Interpretation of such models is part of statistical bachelor courses and will not be part of this programming course!
# Coefficient test statistics:
# Note: requires the package 'lmtest' to be installed (can
# be done once calling install.packages("lmtest") if needed).
lmtest::coeftest(mod)
##
## t test of coefficients:
##
## Estimate Std. Error t value Pr(>|t|)
## (Intercept) 11.5500 1.5814 7.3037 1.090e-09 ***
## suppVC -8.2550 2.2364 -3.6912 0.0005073 ***
## suppOJ:dose 7.8114 1.1954 6.5345 2.028e-08 ***
## suppVC:dose 11.7157 1.1954 9.8005 9.442e-14 ***
## ---
## Signif. codes: 0 '***' 0.001 '**' 0.01 '*' 0.05 '.' 0.1 ' ' 1
Spatial data
R is also capable of plotting geo-referenced data sets, e.g., spatial data as in this example. This figure shows the surface air temperature in degrees Celsius for March 7, 2018 at 12 UTC (which is 1 pm local time in Central Europe) based on the ECMWF ERA5 reanalysis data set using Copernicus Climate Change Service information.

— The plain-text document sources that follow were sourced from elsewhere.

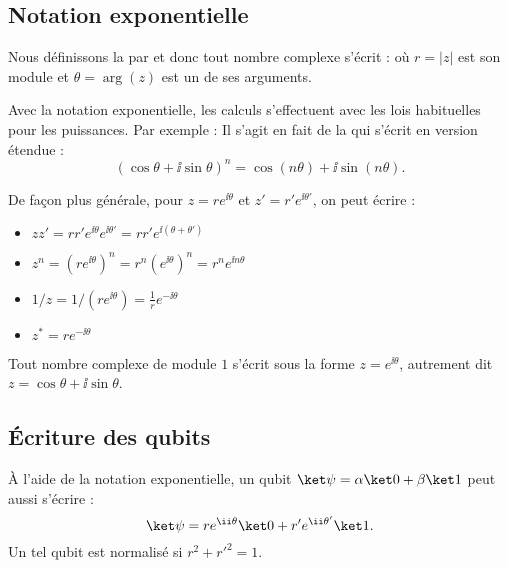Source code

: \documentclass[11pt,class=report,crop=false]{standalone}
\begin{document}
\subsection{Notation exponentielle}

Nous définissons la  par
 et donc tout nombre complexe s'écrit :
o\`u $r = \left| z \right|$ est son module et $\theta = \arg (z)$ est un de ses arguments.

\bigskip

Avec la notation exponentielle, les calculs s'effectuent avec les lois habituelles pour les puissances. 
Par exemple :
Il s'agit en fait de la  qui s'écrit en version étendue :
$$\left( \cos \theta + \ii \sin \theta \right)^n = \cos \left( n \theta \right)
  + \ii  \sin \left( n \theta \right).$$
  
De façon plus générale, pour $z = r e^{\ii  \theta}$
et $z' = r' e^{\ii  \theta'}$, on peut écrire :
\begin{itemize}
	\item $zz' = r r' e^{\ii  \theta} e^{\ii  \theta'} = r r' e^{\ii  (\theta + \theta')}$
	\item $z^n = \left( r e^{\ii  \theta} \right)^n = r^n  \left( e^{\ii  \theta}
	\right)^n = r^n e^{\ii n \theta}$
	\item $1 / z = 1 / \left( r e^{\ii  \theta} \right) = \frac{1}{r} e^{- \ii
		\theta}$
	\item $z^* = r e^{-\ii \theta}$	
\end{itemize}

   
   
Tout nombre complexe de module $1$ s'écrit sous la forme $z=e^{\ii\theta}$,
autrement dit $z = \cos\theta +\ii\sin\theta$.

\subsection{Écriture des qubits}

À l'aide de la notation exponentielle, un qubit $\ket\psi = \alpha \ket0 + \beta \ket1$ peut aussi s'écrire :
$$\ket \psi = r e^{\ii\theta} \ket0 + r'e^{\ii\theta'} \ket1.$$
Un tel qubit est normalisé si $r^2+r'^2=1$.
\end{document}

R packages used: ecmwfr, ncdf4, raster, maps, colorspace.
Some more (mostly) nice spatial R examples can be found on Spatial.ly.
Geographical data
Another common type of visualizations are geo-referenced data on an e.g., national or international level. The figure below is based on a public data set by the National Center for Health Statistics (id bi63-dtpu, csv format) and shows the mean increase in the number of suicides on a state level (excluding Alaska and Hawaii) over the years 1999-2016 in percent. The barplot on the right hand side shows the very same information as the spatial plot on the right hand side.
State boundaries downloaded from the GADM website which provides national/political boundaries in an R format (rds) for different levels of detail (national and sub-national).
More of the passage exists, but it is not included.